PFs are a major source of haemorrhage. The reported incidence of haemodynamic instability in patients with PFs ranges from 5% to 50%. This wide range is because there is no uniformity in the literature about the definition of haemodynamic instability. Hermans et al. used the ATLS classification of haemorrhagic shock and reported approximately 50% of their patients with class 2, 3 and 4 shock being haemodynamically unstable at presentation.15 We used the same criteria and found that 38.9% of patients were haemodynamically unstable at presentation. However, 79 (15.2%) patients remained haemodynamically unstable even after initial resuscitation and required urgent damage control surgery. Damage control surgery for pelvic bleeding was done in 56 (11.2%) patients, while 23 (4%) patients required damage control surgery for associated intra-abdominal injuries. We did not have a hybrid operating room at our centre. We did BLIIA and PPP in haemodynamically unstable patients due to PFs. We observed gluteal claudication after BLIIA in only 4 patients.

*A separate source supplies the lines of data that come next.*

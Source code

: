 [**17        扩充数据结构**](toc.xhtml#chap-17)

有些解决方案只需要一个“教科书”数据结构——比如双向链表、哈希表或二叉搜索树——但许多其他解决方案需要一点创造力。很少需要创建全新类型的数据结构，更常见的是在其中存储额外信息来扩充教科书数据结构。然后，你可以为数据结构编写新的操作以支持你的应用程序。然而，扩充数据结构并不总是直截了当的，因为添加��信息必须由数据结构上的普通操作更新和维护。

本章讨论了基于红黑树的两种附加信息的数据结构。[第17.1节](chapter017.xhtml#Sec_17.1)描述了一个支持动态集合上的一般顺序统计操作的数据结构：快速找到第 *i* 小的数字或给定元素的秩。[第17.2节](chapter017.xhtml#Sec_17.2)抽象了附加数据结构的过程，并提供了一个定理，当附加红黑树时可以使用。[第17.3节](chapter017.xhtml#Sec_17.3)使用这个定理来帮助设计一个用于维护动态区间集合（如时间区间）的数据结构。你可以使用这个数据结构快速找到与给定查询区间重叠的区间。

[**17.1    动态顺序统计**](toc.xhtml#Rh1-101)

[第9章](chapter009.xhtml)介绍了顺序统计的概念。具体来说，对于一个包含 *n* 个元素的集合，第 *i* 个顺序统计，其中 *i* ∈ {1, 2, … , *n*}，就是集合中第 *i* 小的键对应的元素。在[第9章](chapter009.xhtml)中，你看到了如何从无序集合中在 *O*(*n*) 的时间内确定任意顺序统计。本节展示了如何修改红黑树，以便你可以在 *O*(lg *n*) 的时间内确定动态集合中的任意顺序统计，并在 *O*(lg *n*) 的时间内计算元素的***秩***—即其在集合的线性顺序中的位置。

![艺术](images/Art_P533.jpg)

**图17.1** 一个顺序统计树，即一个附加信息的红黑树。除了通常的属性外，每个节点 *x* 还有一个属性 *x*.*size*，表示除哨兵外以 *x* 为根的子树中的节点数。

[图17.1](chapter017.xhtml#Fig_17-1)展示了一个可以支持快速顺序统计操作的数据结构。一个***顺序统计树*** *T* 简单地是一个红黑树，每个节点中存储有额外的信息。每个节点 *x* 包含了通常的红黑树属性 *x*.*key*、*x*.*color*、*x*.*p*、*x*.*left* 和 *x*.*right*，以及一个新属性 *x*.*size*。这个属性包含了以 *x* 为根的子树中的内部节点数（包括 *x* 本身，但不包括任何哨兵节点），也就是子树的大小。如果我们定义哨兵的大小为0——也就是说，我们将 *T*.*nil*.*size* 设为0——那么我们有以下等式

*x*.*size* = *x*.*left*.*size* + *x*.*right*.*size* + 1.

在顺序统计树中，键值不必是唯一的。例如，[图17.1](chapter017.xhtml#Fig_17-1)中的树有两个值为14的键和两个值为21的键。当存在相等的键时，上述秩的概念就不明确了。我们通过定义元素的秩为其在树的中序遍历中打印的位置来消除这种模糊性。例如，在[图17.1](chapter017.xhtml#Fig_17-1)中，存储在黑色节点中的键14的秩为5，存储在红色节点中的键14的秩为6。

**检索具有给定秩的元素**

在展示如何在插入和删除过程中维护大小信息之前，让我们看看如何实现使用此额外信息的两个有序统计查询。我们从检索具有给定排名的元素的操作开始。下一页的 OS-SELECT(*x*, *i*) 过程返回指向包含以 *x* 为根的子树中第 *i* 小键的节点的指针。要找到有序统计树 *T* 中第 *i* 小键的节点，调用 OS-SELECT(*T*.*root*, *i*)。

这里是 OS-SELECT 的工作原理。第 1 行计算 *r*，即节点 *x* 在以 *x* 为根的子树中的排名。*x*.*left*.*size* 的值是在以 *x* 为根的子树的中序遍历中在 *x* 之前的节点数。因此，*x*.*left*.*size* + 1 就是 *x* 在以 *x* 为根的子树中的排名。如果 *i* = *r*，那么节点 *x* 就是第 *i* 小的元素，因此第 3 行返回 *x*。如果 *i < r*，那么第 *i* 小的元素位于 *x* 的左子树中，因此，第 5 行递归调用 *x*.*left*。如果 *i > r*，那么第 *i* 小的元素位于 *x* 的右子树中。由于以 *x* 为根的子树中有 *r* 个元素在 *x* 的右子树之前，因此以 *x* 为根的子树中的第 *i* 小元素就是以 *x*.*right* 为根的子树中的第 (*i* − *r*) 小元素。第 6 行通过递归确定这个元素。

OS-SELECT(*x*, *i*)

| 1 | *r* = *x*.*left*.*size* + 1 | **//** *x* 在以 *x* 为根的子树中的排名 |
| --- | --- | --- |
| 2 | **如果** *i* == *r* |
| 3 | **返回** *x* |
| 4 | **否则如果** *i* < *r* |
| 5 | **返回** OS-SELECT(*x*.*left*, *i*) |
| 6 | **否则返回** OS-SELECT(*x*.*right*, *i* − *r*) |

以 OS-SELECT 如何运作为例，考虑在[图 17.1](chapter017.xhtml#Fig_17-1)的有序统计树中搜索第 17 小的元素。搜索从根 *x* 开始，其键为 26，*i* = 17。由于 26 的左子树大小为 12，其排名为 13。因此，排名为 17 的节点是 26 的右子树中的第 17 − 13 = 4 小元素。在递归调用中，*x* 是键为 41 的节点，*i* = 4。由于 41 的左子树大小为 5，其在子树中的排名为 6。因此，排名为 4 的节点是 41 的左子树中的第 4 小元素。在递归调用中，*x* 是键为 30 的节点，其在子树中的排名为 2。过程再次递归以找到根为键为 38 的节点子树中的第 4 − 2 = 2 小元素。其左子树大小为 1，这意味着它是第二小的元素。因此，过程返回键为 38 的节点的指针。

In our study, the mean hospital and ICU stays were 14.3 and 3.3 days, respectively. Similar results were reported in the literature.15
Even after many advances in trauma care, mortality associated with PFs remains high. Poole and Ward reported mortality related to pelvic trauma to be 14.3%.16 We had a mortality rate of 15.7%, with haemorrhagic shock being the most common cause in 50% of patients, followed by sepsis and head injury. In a comparative study of outcomes of PF survivors and non-survivors, the most common cause of mortality was massive bleeding from the pelvic region.17 Chong et al. found that one-third of patients with PFs died of pelvic haemorrhage and pelvis-related injury.18 Elderly patients with pelvic trauma were associated with higher mortality than younger patients.19
Comparative analysis between survivors and non-survivors showed that higher grades of shock and higher ISS predicted poor outcomes in patients with PFs. Gilliland et al. compared the outcome of survivors and non-survivors in pelvic trauma. They found ISS, head injury, initial blood pressure, haemoglobin and partial thromboplastin time to be associated with mortality (p<0.001).20 Many studies have reported that old age, higher ISS, systolic blood pressure <90 mmHg and RTS <7.8 are associated with increased mortality.13,14,21,22 The ISS was reported to be the most important factor for mortality after pelvic trauma and not the type of pelvic instability.23 Manson et al. reported higher mortality in the unstable PF group (11.5%) than in the stable PF group (7.9%).22 We also found similar results when comparing the mortality between unstable PFs and stable PFs.
Limitations
The main limitation of our study is its retrospective nature. We could not have a control group due to logistic reasons.
Conclusions
Pelvic trauma management is complex due to haemodynamic instability and associated multiple organ involvement. We had an overall favourable outcome possibly due to a goal-directed protocolised approach based on our limited resources rather than on specific individual interventions.